Ginecologia | Redazione DottNet | 18/12/2017 19:47

Cassazione, dopo l'avvio dei trattamenti non si blocca l'impianto dell'ovulo

Il marito che acconsente alla fecondazione eterologa della moglie non può revocare il suo consenso all'impianto dell'ovulo dopo che è iniziata la fase di trattamento embrionale. Lo sottolinea la Cassazione respingendo il ricorso di un padre 'pentito' che voleva disconoscere il figlio 'concepito' in Spagna nel dicembre del 2009 con l'inseminazione eterologa assistita, tecnica allora vietata in Italia fino al 2014 quando la Corte Costituzionale la ha legalizzata.

Il giorno prima che alla moglie venisse impiantato l'ovulo fecondato con il seme di un donatore, il marito si era fatto vivo - non si sa se via mail, fax o sms - per revocare la sua autorizzazione. Troppo tardi, hanno detto i supremi giudici. Ad avviso della Cassazione, non merita obiezioni la decisione con la quale la Corte di Appello di Roma nel 2016 aveva ritenuto del tutto priva di rilevanza "la comunicazione di revoca del consenso, ricevuto dall'Istituto Marques in Spagna in data 18 dicembre 2009, non essendovi stata dimostrazione che tale revoca era intervenuta prima dell'attivazione della tecnica di preparazione dell'embrione, ovvero della fecondazione dell'ovulo destinato all'impianto".

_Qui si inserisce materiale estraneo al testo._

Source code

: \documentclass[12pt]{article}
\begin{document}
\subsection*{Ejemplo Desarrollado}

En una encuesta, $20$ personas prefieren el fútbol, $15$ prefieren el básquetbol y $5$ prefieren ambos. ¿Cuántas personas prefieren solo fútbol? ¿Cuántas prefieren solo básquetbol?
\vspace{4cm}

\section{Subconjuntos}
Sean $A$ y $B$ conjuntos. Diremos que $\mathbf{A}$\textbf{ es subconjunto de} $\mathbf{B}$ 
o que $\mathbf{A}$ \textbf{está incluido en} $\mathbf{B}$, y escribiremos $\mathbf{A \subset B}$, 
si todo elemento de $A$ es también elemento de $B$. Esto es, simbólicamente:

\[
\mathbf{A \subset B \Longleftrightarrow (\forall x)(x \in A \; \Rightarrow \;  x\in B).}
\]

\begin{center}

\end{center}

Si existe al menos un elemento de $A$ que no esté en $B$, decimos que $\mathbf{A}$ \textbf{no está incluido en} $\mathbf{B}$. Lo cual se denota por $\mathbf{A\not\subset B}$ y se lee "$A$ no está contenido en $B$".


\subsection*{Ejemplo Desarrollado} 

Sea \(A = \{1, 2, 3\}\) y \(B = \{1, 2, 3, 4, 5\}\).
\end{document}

"Consentire la revoca del consenso, anche in un momento successivo alla fecondazione dell'ovulo, non apparirebbe compatibile con la tutela costituzionale degli embrioni, più volte affermata dalla Consulta", scrivono gli 'ermellini' nel verdetto 30294 che ha respinto il ricorso di Paolino S. che voleva disconoscere il figlio nato in provetta, il cui impianto aveva cercato di bloccare in extremis. "L'attribuzione dell'azione di disconoscimento al marito, anche quando abbia prestato assenso alla fecondazione eterologa, priverebbe il nato di una delle due figure genitoriali e del connesso rapporto affettivo ed assistenziale, stante l'impossibilità di accertare la reale paternità a fronte dell'impiego di seme di provenienza ignota", rileva inoltre la Cassazione rigettando il ricorso del padre 'riluttante'.

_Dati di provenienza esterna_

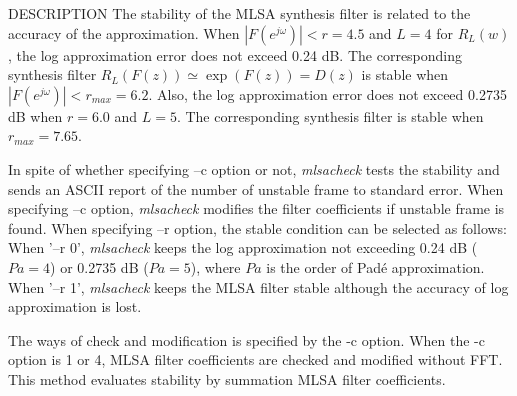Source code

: \begin{qsection}{DESCRIPTION}
 The stability of the MLSA synthesis filter
 is related to the accuracy of the approximation.
 When \begin{math} |F(e^{j\omega})| < r = 4.5 \end{math} and
 \begin{math} L = 4 \end{math}
 for \begin{math} R_{L}(w)\end{math},
 the log approximation error does not exceed 0.24 dB.
 The corresponding synthesis filter
 \begin{math} R_{L}(F(z))\simeq \exp(F(z))=D(z)\end{math}
 is stable when \begin{math} |F(e^{j\omega})| < r_{max} = 6.2 \end{math}.
 Also, the log approximation error does not exceed 0.2735 dB
 when \begin{math} r = 6.0 \end{math} and
 \begin{math}L = 5 \end{math}.
 The corresponding synthesis filter is stable
 when \begin{math}r_{max} = 7.65 \end{math}.

 In spite of whether specifying --c option or not,
 {\em mlsacheck} tests the stability and sends
 an ASCII report of the number of unstable frame to standard error.
 When specifying --c option,
 {\em mlsacheck} modifies the filter coefficients
 if unstable frame is found.
 When specifying --r option,
 the stable condition can be selected as follows:
 When '--r 0', {\em mlsacheck} keeps the log approximation
 not exceeding 0.24 dB ($Pa=4$) or 0.2735 dB ($Pa=5$),
 where $Pa$ is the order of Pad\'e approximation.
 When '--r 1', {\em mlsacheck} keeps the MLSA filter stable
 although the accuracy of log approximation is lost.

 The ways of check and modification is specified by the -c option.
 When the -c option is 1 or 4, MLSA filter coefficients are checked and modified without FFT.
 This method evaluates stability by summation MLSA filter coefficients.
\end{qsection}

"Non vi è dubbio sulla applicabilità della legge italiana, posto che i genitori sono cittadini italiani, così come il nato, anche se l'impianto nell'utero della donna è stato effettuato all'estero, in Spagna", durante "un'epoca" nella quale la legge sulla fecondazione assistita allora in vigore in Italia "vietava l'inseminazione eterologa, con seme diverso dal marito o dal partner, anche se ne disciplinava gli effetti, nell'interesse esclusivo del nato". In pratica, non può essere messo in discussione lo 'status' di figli dei bambini nati con l'eterologa anche prima del 2014 da padri che tentano la via di fuga all'ultimo minuto pensando ancora di poter decidere.